An exact copy of the lines of the listing below between the "- robots.txt：主要用来控制各大搜索引擎爬虫的爬取规则" line and the "AspectiBot: the open-source" line, both included, is the whole answer; please omit the pictures.

..............................

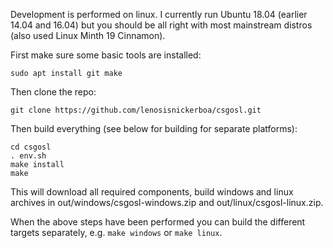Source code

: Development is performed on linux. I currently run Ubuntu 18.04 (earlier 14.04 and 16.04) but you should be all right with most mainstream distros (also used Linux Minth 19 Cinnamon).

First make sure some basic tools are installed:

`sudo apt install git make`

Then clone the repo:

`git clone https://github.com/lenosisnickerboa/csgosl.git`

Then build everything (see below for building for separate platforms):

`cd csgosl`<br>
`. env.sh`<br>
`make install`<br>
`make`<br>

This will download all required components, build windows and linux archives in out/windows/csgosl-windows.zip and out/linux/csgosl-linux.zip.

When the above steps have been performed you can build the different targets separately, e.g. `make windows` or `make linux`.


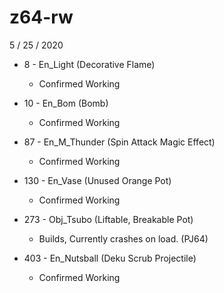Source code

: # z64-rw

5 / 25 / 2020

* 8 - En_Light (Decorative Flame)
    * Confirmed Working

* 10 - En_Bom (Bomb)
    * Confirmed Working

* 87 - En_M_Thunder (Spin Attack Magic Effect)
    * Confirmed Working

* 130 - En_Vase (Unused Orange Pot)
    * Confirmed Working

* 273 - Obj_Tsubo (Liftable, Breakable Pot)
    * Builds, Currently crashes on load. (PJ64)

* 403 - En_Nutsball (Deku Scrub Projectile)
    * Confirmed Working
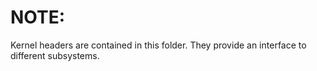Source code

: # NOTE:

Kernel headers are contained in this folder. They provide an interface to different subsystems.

..............................

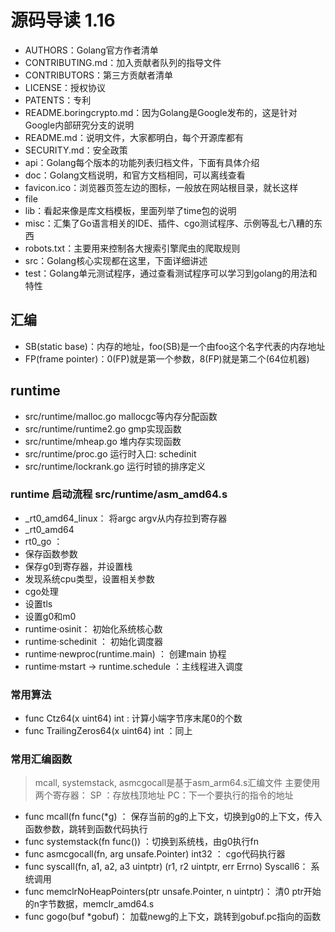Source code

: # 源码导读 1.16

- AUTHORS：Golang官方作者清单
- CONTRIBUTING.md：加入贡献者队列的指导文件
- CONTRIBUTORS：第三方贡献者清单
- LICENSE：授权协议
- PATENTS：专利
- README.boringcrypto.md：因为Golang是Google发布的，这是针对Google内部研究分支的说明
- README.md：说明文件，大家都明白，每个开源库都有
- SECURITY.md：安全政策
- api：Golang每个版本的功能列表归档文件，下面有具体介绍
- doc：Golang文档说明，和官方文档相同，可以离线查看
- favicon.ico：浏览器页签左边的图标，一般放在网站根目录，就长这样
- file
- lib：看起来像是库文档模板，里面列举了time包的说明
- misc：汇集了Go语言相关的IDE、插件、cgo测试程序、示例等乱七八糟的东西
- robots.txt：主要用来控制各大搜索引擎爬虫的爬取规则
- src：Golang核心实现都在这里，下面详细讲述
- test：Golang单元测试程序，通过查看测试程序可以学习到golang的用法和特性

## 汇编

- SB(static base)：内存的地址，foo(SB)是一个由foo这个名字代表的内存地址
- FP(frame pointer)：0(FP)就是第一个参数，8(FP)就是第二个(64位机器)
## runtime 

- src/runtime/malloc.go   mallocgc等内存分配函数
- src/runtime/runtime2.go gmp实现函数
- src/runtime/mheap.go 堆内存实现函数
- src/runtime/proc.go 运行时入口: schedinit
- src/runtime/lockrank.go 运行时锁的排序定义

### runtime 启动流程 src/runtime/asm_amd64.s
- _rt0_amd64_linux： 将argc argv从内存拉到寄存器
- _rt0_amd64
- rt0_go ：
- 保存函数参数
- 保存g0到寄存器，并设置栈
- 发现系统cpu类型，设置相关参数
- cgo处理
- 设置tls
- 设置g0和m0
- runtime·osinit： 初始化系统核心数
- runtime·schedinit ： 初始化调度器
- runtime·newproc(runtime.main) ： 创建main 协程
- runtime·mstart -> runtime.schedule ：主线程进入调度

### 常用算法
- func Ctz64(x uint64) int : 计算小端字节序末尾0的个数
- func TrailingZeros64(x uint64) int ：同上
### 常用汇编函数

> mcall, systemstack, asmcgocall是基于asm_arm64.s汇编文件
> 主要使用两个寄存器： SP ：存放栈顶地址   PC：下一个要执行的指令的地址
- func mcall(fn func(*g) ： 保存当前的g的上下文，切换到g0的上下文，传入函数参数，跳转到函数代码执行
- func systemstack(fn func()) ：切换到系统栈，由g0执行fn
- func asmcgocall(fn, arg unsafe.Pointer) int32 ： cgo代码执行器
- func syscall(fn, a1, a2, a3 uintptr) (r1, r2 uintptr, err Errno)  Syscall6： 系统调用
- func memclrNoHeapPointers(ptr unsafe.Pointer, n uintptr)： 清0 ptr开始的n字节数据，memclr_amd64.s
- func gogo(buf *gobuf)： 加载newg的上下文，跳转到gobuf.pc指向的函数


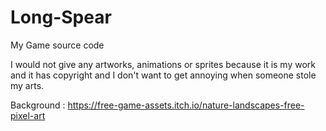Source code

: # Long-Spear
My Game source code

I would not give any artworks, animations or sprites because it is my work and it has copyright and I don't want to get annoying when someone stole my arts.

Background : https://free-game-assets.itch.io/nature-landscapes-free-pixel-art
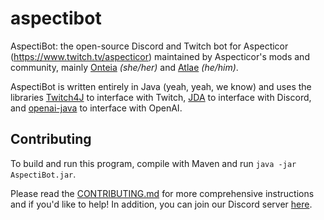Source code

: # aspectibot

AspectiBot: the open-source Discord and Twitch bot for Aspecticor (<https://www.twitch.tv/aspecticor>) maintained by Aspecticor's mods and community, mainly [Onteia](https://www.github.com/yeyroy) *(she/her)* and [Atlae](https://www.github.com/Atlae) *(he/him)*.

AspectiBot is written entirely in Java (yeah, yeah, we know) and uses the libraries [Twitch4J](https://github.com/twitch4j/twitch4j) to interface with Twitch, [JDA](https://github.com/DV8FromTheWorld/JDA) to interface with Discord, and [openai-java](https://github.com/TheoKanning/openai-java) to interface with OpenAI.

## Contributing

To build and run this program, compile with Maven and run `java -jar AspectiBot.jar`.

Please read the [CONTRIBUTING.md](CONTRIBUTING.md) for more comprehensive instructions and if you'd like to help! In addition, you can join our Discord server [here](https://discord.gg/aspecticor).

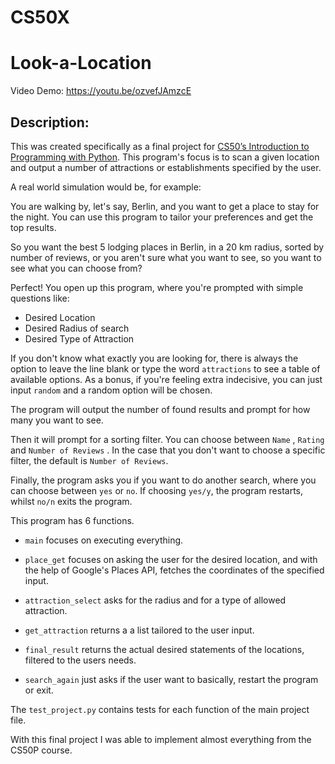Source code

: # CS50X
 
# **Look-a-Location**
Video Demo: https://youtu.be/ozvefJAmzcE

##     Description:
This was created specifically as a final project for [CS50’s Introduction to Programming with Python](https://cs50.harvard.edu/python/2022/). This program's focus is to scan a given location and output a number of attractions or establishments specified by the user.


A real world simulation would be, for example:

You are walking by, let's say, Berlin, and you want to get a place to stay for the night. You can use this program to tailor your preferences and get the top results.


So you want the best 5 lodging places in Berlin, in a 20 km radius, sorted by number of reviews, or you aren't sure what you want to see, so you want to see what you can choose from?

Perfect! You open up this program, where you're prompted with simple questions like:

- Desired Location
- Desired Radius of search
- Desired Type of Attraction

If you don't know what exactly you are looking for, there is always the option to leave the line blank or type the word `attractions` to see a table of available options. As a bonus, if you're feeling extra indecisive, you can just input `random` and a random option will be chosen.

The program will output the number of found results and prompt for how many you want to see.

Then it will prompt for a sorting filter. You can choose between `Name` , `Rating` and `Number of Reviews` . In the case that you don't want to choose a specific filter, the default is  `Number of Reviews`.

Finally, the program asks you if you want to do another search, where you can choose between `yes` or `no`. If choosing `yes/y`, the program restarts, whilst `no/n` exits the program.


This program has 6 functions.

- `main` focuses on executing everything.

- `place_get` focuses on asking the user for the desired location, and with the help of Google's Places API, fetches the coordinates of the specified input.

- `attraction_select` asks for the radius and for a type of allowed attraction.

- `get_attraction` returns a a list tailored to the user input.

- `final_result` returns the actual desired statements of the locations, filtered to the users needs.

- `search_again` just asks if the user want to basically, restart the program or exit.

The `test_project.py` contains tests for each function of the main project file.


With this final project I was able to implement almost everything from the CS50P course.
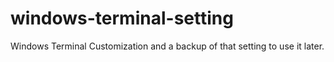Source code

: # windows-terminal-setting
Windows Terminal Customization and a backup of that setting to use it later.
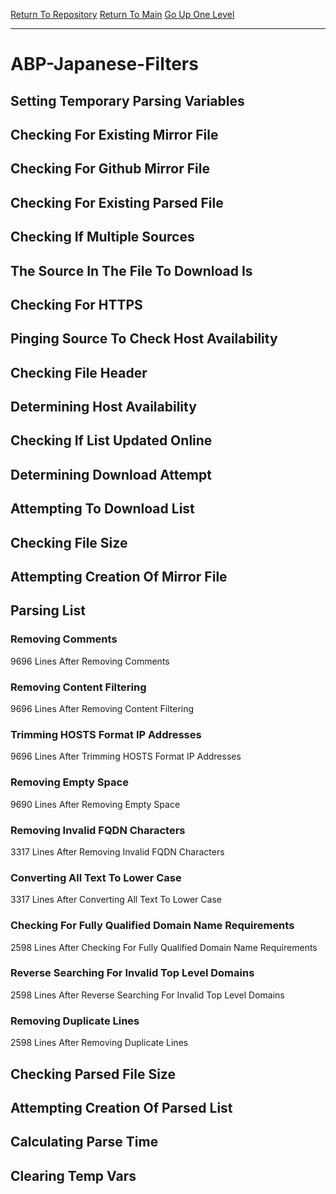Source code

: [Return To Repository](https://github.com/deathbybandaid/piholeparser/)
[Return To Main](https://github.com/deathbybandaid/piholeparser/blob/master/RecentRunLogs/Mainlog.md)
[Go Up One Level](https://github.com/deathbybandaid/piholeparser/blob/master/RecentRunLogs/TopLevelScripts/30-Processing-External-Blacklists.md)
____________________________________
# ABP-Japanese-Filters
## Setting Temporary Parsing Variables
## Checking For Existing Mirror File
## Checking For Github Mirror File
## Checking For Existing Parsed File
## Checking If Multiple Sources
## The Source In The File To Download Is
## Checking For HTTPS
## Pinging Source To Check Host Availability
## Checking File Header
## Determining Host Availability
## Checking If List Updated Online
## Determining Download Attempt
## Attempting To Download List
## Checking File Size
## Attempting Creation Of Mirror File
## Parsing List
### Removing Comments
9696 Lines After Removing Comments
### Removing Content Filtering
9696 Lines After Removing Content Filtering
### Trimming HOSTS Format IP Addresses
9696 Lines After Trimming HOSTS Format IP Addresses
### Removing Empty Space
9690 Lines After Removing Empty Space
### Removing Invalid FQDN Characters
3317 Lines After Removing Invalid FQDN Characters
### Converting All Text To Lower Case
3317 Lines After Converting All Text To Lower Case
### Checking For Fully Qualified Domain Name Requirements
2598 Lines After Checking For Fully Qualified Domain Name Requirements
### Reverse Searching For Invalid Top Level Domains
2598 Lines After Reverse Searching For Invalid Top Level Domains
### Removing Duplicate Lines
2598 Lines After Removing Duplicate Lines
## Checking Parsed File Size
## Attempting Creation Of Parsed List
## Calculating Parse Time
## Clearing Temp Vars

..............................

- _Answer section_
- robots.txt：主要用来控制各大搜索引擎爬虫的爬取规则
- src：Golang核心实现都在这里，下面详细讲述
- test：Golang单元测试程序，通过查看测试程序可以学习到golang的用法和特性

## 汇编

- SB(static base)：内存的地址，foo(SB)是一个由foo这个名字代表的内存地址
- FP(frame pointer)：0(FP)就是第一个参数，8(FP)就是第二个(64位机器)
## runtime 

- src/runtime/malloc.go   mallocgc等内存分配函数
- src/runtime/runtime2.go gmp实现函数
- src/runtime/mheap.go 堆内存实现函数
- src/runtime/proc.go 运行时入口: schedinit
- src/runtime/lockrank.go 运行时锁的排序定义

### runtime 启动流程 src/runtime/asm_amd64.s
- _rt0_amd64_linux： 将argc argv从内存拉到寄存器
- _rt0_amd64
- rt0_go ：
- 保存函数参数
- 保存g0到寄存器，并设置栈
- 发现系统cpu类型，设置相关参数
- cgo处理
- 设置tls
- 设置g0和m0
- runtime·osinit： 初始化系统核心数
- runtime·schedinit ： 初始化调度器
- runtime·newproc(runtime.main) ： 创建main 协程
- runtime·mstart -> runtime.schedule ：主线程进入调度

### 常用算法
- func Ctz64(x uint64) int : 计算小端字节序末尾0的个数
- func TrailingZeros64(x uint64) int ：同上
### 常用汇编函数

> mcall, systemstack, asmcgocall是基于asm_arm64.s汇编文件
> 主要使用两个寄存器： SP ：存放栈顶地址   PC：下一个要执行的指令的地址
- func mcall(fn func(*g) ： 保存当前的g的上下文，切换到g0的上下文，传入函数参数，跳转到函数代码执行
- func systemstack(fn func()) ：切换到系统栈，由g0执行fn
- func asmcgocall(fn, arg unsafe.Pointer) int32 ： cgo代码执行器
- func syscall(fn, a1, a2, a3 uintptr) (r1, r2 uintptr, err Errno)  Syscall6： 系统调用
- func memclrNoHeapPointers(ptr unsafe.Pointer, n uintptr)： 清0 ptr开始的n字节数据，memclr_amd64.s
- func gogo(buf *gobuf)： 加载newg的上下文，跳转到gobuf.pc指向的函数


Source code

: # Long-Spear
My Game source code

I would not give any artworks, animations or sprites because it is my work and it has copyright and I don't want to get annoying when someone stole my arts.

Background : https://free-game-assets.itch.io/nature-landscapes-free-pixel-art
Source code

: # aspectibot

AspectiBot: the open-source Discord and Twitch bot for Aspecticor (<https://www.twitch.tv/aspecticor>) maintained by Aspecticor's mods and community, mainly [Onteia](https://www.github.com/yeyroy) *(she/her)* and [Atlae](https://www.github.com/Atlae) *(he/him)*.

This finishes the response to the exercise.